WORK REQUIRED: Filter the entries, keeping every line with the string "mdernst".

DATA EXTRACTS:
########

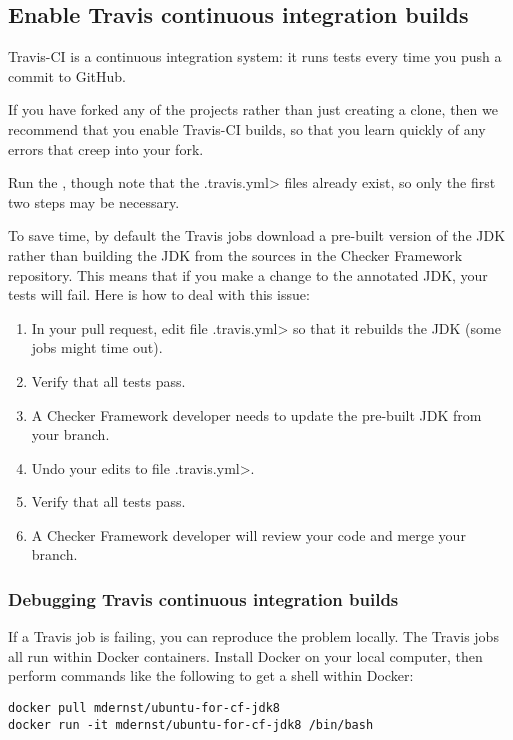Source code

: \subsection{Enable Travis continuous integration builds\label{building-travis}}

Travis-CI is a continuous integration system:  it runs tests every time you
push a commit to GitHub.

If you have forked any of the projects rather than just creating a clone,
then we recommend that you enable Travis-CI builds,
so that you learn quickly of any errors that creep into your fork.

Run the
,
though note that the \<.travis.yml> files already exist, so only the first
two steps may be necessary.

To save time, by default the Travis jobs download a pre-built version of
the JDK rather than building the JDK from the sources in the Checker
Framework repository.  This means that if you make a change to the
annotated JDK, your tests will fail.  Here is how to deal with this issue:
\begin{enumerate}
\item
In your pull request, edit file \<.travis.yml> so that it rebuilds
the JDK (some jobs might time out).
\item Verify that all tests pass.
\item A Checker Framework developer needs to update the pre-built JDK from
  your branch.
\item
  Undo your edits to file \<.travis.yml>.
\item Verify that all tests pass.
\item A Checker Framework developer will review your code and merge your branch.
\end{enumerate}


\subsubsection{Debugging Travis continuous integration builds\label{building-travis-debug}}

If a Travis job is failing, you can reproduce the problem locally.
The Travis jobs all run within Docker containers.
Install Docker on your local computer, then perform commands like the
following to get a shell within Docker:

\begin{Verbatim}
docker pull mdernst/ubuntu-for-cf-jdk8
docker run -it mdernst/ubuntu-for-cf-jdk8 /bin/bash
\end{Verbatim}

########

REPLY TO THE EXERCISE:
docker pull mdernst/ubuntu-for-cf-jdk8
docker run -it mdernst/ubuntu-for-cf-jdk8 /bin/bash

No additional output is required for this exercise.